■ What you need to do ■
Retype the data exactly, from its first line to the line containing "(Named Entity Recognition", including both, and skip any picture.

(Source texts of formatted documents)
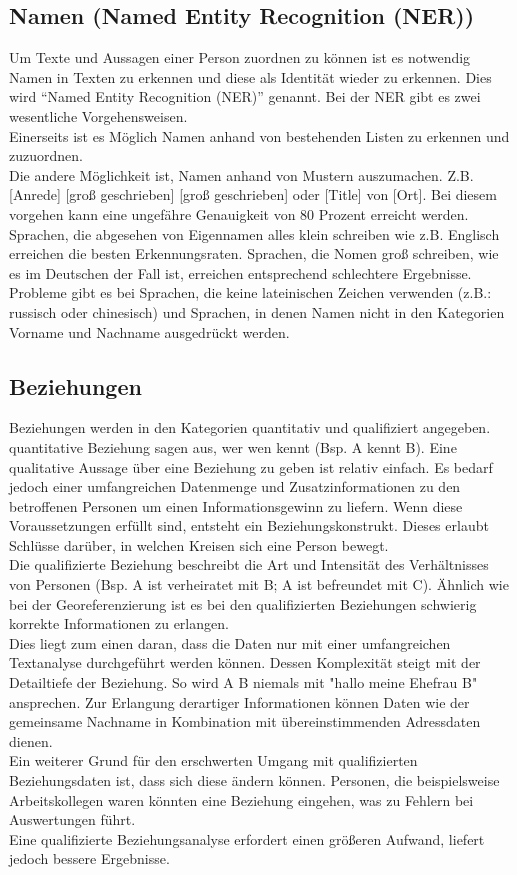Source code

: \documentclass[twoside,a4paper]{article}
\begin{document}
\subsection{Namen (Named Entity Recognition (NER))}
Um Texte und Aussagen einer Person zuordnen zu können ist es notwendig Namen in Texten zu erkennen und diese als Identität wieder zu erkennen. Dies wird \enquote{Named Entity Recognition (NER)} genannt. Bei der NER gibt es zwei wesentliche Vorgehensweisen. \\
Einerseits ist es Möglich Namen anhand von bestehenden Listen zu erkennen und zuzuordnen.\\
Die andere Möglichkeit ist, Namen anhand von Mustern auszumachen. Z.B. [Anrede] [groß geschrieben] [groß geschrieben] oder [Title] von [Ort]. Bei diesem vorgehen kann eine ungefähre Genauigkeit von 80 Prozent\cite{challanges_in_osint} erreicht werden. Sprachen, die abgesehen von Eigennamen alles klein schreiben wie z.B. Englisch erreichen die besten Erkennungsraten. Sprachen, die Nomen groß schreiben, wie es im Deutschen der Fall ist, erreichen entsprechend schlechtere Ergebnisse. Probleme gibt es bei Sprachen, die keine lateinischen Zeichen verwenden (z.B.: russisch oder chinesisch) und Sprachen, in denen Namen nicht in den Kategorien Vorname und Nachname ausgedrückt werden.

\subsection{Beziehungen}
Beziehungen werden in den Kategorien quantitativ und qualifiziert angegeben.\\
quantitative Beziehung sagen aus, wer wen kennt (Bsp. A kennt B). Eine qualitative Aussage über eine Beziehung zu geben ist relativ einfach. Es bedarf jedoch einer umfangreichen Datenmenge und Zusatzinformationen zu den betroffenen Personen um einen Informationsgewinn zu liefern. Wenn diese Voraussetzungen erfüllt sind, entsteht ein Beziehungskonstrukt. Dieses erlaubt Schlüsse darüber, in welchen Kreisen sich eine Person bewegt.\\
Die qualifizierte Beziehung beschreibt die Art und Intensität des Verhältnisses von Personen (Bsp. A ist verheiratet mit B; A ist befreundet mit C). Ähnlich wie bei der Georeferenzierung ist es bei den qualifizierten Beziehungen schwierig korrekte Informationen zu erlangen. \\
Dies liegt zum einen daran, dass die Daten nur mit einer umfangreichen Textanalyse durchgeführt werden können. Dessen Komplexität steigt mit der Detailtiefe der Beziehung. So wird A B niemals mit "hallo meine Ehefrau B" ansprechen. Zur Erlangung derartiger Informationen können Daten wie der gemeinsame Nachname in Kombination mit übereinstimmenden Adressdaten dienen.\\
Ein weiterer Grund für den erschwerten Umgang mit qualifizierten Beziehungsdaten ist, dass sich diese ändern können. Personen, die beispielsweise Arbeitskollegen waren könnten eine Beziehung eingehen, was zu Fehlern bei Auswertungen führt.\\
Eine qualifizierte Beziehungsanalyse erfordert einen größeren Aufwand, liefert jedoch bessere Ergebnisse.
\end{document}
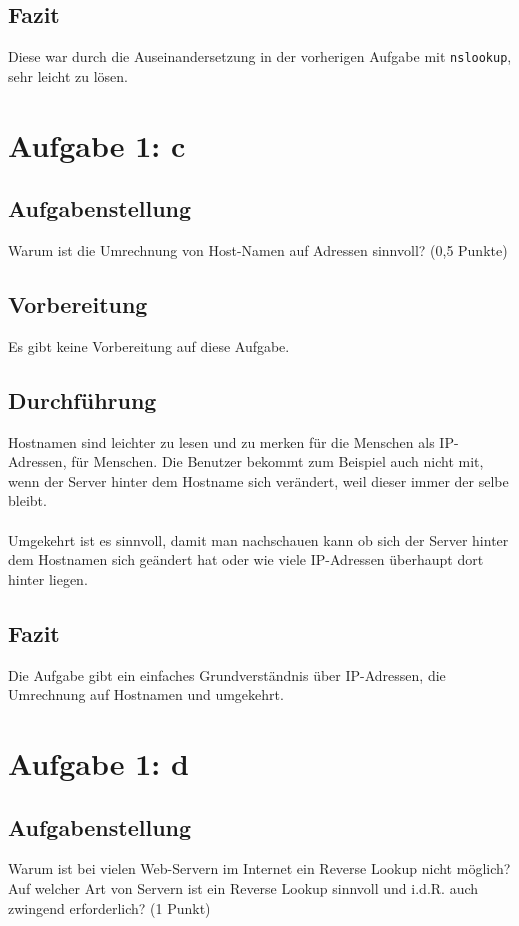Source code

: \subsection{Fazit}
Diese war durch die Auseinandersetzung in der vorherigen Aufgabe mit \texttt{nslookup}, sehr leicht zu lösen.

\newpage
\section{Aufgabe 1: c}

\subsection{Aufgabenstellung}
Warum ist die Umrechnung von Host-Namen auf Adressen sinnvoll? (0,5 Punkte)

\subsection{Vorbereitung}
Es gibt keine Vorbereitung auf diese Aufgabe.

\subsection{Durchführung}
Hostnamen sind leichter zu lesen und zu merken für die Menschen als IP-Adressen, für Menschen. Die Benutzer bekommt zum Beispiel auch nicht mit, wenn der Server hinter dem Hostname sich verändert, weil dieser immer der selbe bleibt. \\\\Umgekehrt ist es sinnvoll, damit man nachschauen kann ob sich der Server hinter dem Hostnamen sich geändert hat oder wie viele IP-Adressen überhaupt dort hinter liegen.  

\subsection{Fazit}
Die Aufgabe gibt ein einfaches Grundverständnis über IP-Adressen, die Umrechnung auf Hostnamen und umgekehrt.

\section{Aufgabe 1: d}

\subsection{Aufgabenstellung}
Warum ist bei vielen Web-Servern im Internet ein Reverse Lookup nicht möglich? Auf welcher Art von Servern ist ein Reverse Lookup sinnvoll und i.d.R. auch zwingend erforderlich? (1 Punkt)


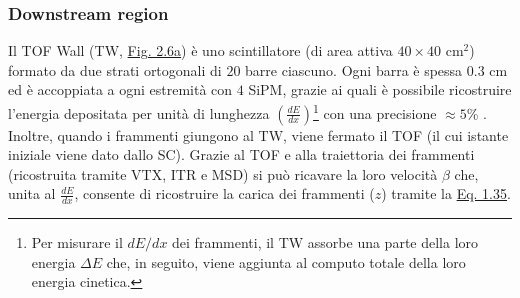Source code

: \documentclass[12pt,a4paper,twoside]{report}
\begin{document}
	\subsubsection{Downstream region}\label{par:downstream_region}
	Il TOF Wall (TW, \hyperref[fig:tw]{Fig. 2.6a}) è uno scintillatore (di area attiva $40\times40\mbox{ cm}^2$) formato da due strati ortogonali di $20$ barre ciascuno. Ogni barra è spessa $0.3\mbox{ cm}$ ed è accoppiata a ogni estremità con $4$ SiPM, grazie ai quali è possibile ricostruire l'energia depositata per unità di lunghezza $\left(\frac{dE}{dx}\right)$\footnote{Per misurare il $dE/dx$ dei frammenti, il TW assorbe una parte della loro energia $\Delta E$ che, in seguito, viene aggiunta al computo totale della loro energia cinetica.} con una precisione $\approx5\%$ \cite{foot_cdr}. Inoltre, quando i frammenti giungono al TW, viene fermato il TOF (il cui istante iniziale viene dato dallo SC). Grazie al TOF e alla traiettoria dei frammenti (ricostruita tramite VTX, ITR e MSD) si può ricavare la loro velocità $\beta$ che, unita al $\frac{dE}{dx}$, consente di ricostruire la carica dei frammenti ($z$) tramite la \hyperref[eq:bethe_bloch]{Eq. 1.35}.
\end{document}
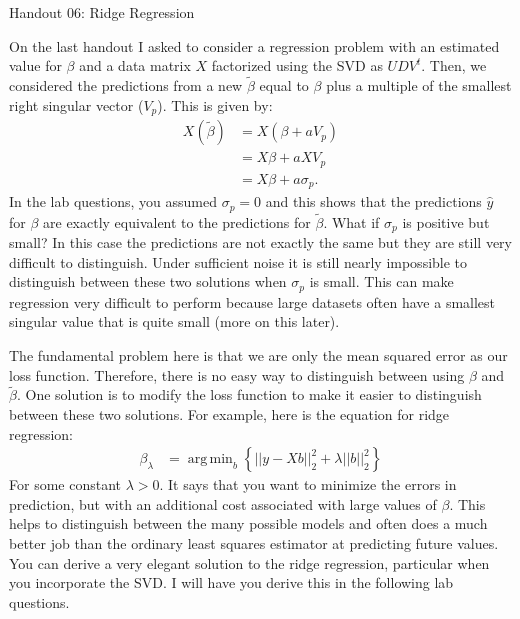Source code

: \documentclass[12pt,hidelinks]{article}
\DeclareMathOperator*{\argmin}{arg\,min}
\numberwithin{equation}{section}
\begin{document}
{\LARGE Handout 06: Ridge Regression}

\vspace*{18pt}

On the last handout I asked to consider a regression problem with an estimated
value for $\beta$ and a data matrix $X$ factorized using the SVD as $UDV^{t}$.
Then, we considered the predictions from a new $\tilde{\beta}$ equal to $\beta$
plus a multiple of the smallest right singular vector ($V_p$). This is given
by:
\begin{align}
X(\tilde{\beta}) &= X(\beta + a V_p) \\
&= X\beta + a X V_p \\
&= X\beta + a \sigma_p.
\end{align}
In the lab questions, you assumed $\sigma_p=0$ and this shows that the predictions
$\widehat{y}$ for $\beta$ are exactly equivalent to the predictions for $\tilde{\beta}$.
What if $\sigma_p$ is positive but small? In this case the predictions are not
exactly the same but they are still very difficult to distinguish. Under sufficient
noise it is still nearly impossible to distinguish between these two solutions when
$\sigma_p$ is small. This can make regression very difficult to perform because
large datasets often have a smallest singular value that is quite small (more on
this later).

The fundamental problem here is that we are only the mean squared error as our
loss function. Therefore, there is no easy way to distinguish between using
$\beta$ and $\tilde{\beta}$. One solution is to modify the loss function to make
it easier to distinguish between these two solutions. For example, here is the
equation for ridge regression:
\begin{align}
\beta_{\lambda} &= \argmin_b \left\{ || y - Xb||_2^2 + \lambda ||b||_2^2 \right\}
\end{align}
For some constant $\lambda > 0$. It says that you want to minimize the errors
in prediction, but with an additional cost associated with large values of $\beta$.
This helps to distinguish between the many possible models and often does a much
better job than the ordinary least squares estimator at predicting future values.
You can derive a very elegant solution to the ridge regression, particular when
you incorporate the SVD. I will have you derive this in the following lab questions.


\end{document}
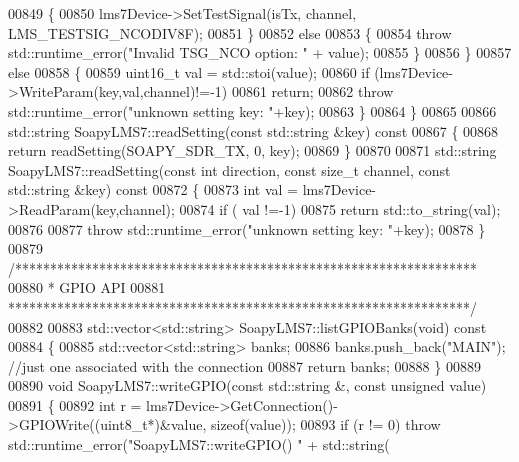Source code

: \begin{DoxyCode}
{{{{{{{{{{{{{{{{{00849         \{
00850             lms7Device->SetTestSignal(isTx, channel, LMS_TESTSIG_NCODIV8F);
00851         \}
00852         \textcolor{keywordflow}{else}
00853         \{
00854             \textcolor{keywordflow}{throw} std::runtime\_error(\textcolor{stringliteral}{"Invalid TSG\_NCO option: "} + value);
00855         \}
00856     \}
00857     \textcolor{keywordflow}{else}
00858     \{
00859         uint16\_t val = std::stoi(value);
00860         \textcolor{keywordflow}{if} (lms7Device->WriteParam(key,val,channel)!=-1)
00861             \textcolor{keywordflow}{return};
00862         \textcolor{keywordflow}{throw} std::runtime\_error(\textcolor{stringliteral}{"unknown setting key: "}+key);
00863     \}
00864 \}
00865 
00866 std::string SoapyLMS7::readSetting(\textcolor{keyword}{const} std::string &key)\textcolor{keyword}{ const}
00867 \textcolor{keyword}{}\{
00868     \textcolor{keywordflow}{return} readSetting(SOAPY\_SDR\_TX, 0, key);
00869 \}
00870     
00871 std::string SoapyLMS7::readSetting(\textcolor{keyword}{const} \textcolor{keywordtype}{int} direction, \textcolor{keyword}{const} \textcolor{keywordtype}{size\_t} channel, \textcolor{keyword}{const} std::string &key)\textcolor{keyword}{ const}
00872 \textcolor{keyword}{}\{
00873     \textcolor{keywordtype}{int} val = lms7Device->ReadParam(key,channel);
00874     \textcolor{keywordflow}{if} ( val !=-1)
00875         \textcolor{keywordflow}{return} std::to\_string(val);
00876     
00877     \textcolor{keywordflow}{throw} std::runtime\_error(\textcolor{stringliteral}{"unknown setting key: "}+key);
00878 \}
00879 \textcolor{comment}{/******************************************************************}
00880 \textcolor{comment}{ * GPIO API}
00881 \textcolor{comment}{ ******************************************************************/}
00882 
00883 std::vector<std::string> SoapyLMS7::listGPIOBanks(\textcolor{keywordtype}{void})\textcolor{keyword}{ const}
00884 \textcolor{keyword}{}\{
00885     std::vector<std::string> banks;
00886     banks.push\_back(\textcolor{stringliteral}{"MAIN"}); \textcolor{comment}{//just one associated with the connection}
00887     \textcolor{keywordflow}{return} banks;
00888 \}
00889 
00890 \textcolor{keywordtype}{void} SoapyLMS7::writeGPIO(\textcolor{keyword}{const} std::string &, \textcolor{keyword}{const} \textcolor{keywordtype}{unsigned} value)
00891 \{
00892     \textcolor{keywordtype}{int} r = lms7Device->GetConnection()->GPIOWrite((uint8\_t*)&value, \textcolor{keyword}{sizeof}(value));
00893     \textcolor{keywordflow}{if} (r != 0) \textcolor{keywordflow}{throw} std::runtime\_error(\textcolor{stringliteral}{"SoapyLMS7::writeGPIO() "} + std::string(
}}}}}}}}}}}}}}}}}
\end{DoxyCode}
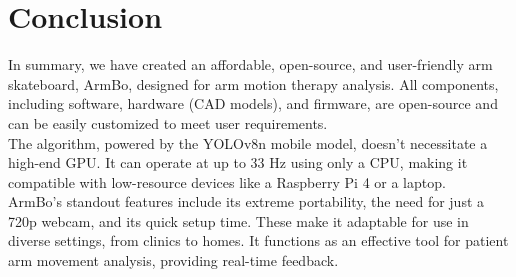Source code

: \documentclass[12pt, twoside]{report}
\begin{document}
\chapter{Conclusion}
In summary, we have created an affordable, open-source, and user-friendly arm skateboard, ArmBo, designed for arm motion therapy analysis. All components, including software, hardware (CAD models), and firmware, 
are open-source and can be easily customized to meet user requirements. \\


The algorithm, powered by the YOLOv8n mobile model, 
doesn’t necessitate a high-end GPU. It can operate at up to 33 Hz 
using only a CPU, making it compatible with low-resource devices like 
a Raspberry Pi 4 or a laptop. \\

ArmBo’s standout features include its extreme portability, 
the need for just a 720p webcam, and its quick setup time. 
These make it adaptable for use in diverse settings, from clinics to homes. 
It functions as an effective tool for patient arm movement analysis, 
providing real-time feedback. \\
\end{document}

■ Solution for this problem ■
Source code

: \documentclass[twoside,a4paper]{article}
\begin{document}
\subsection{Namen (Named Entity Recognition (NER))}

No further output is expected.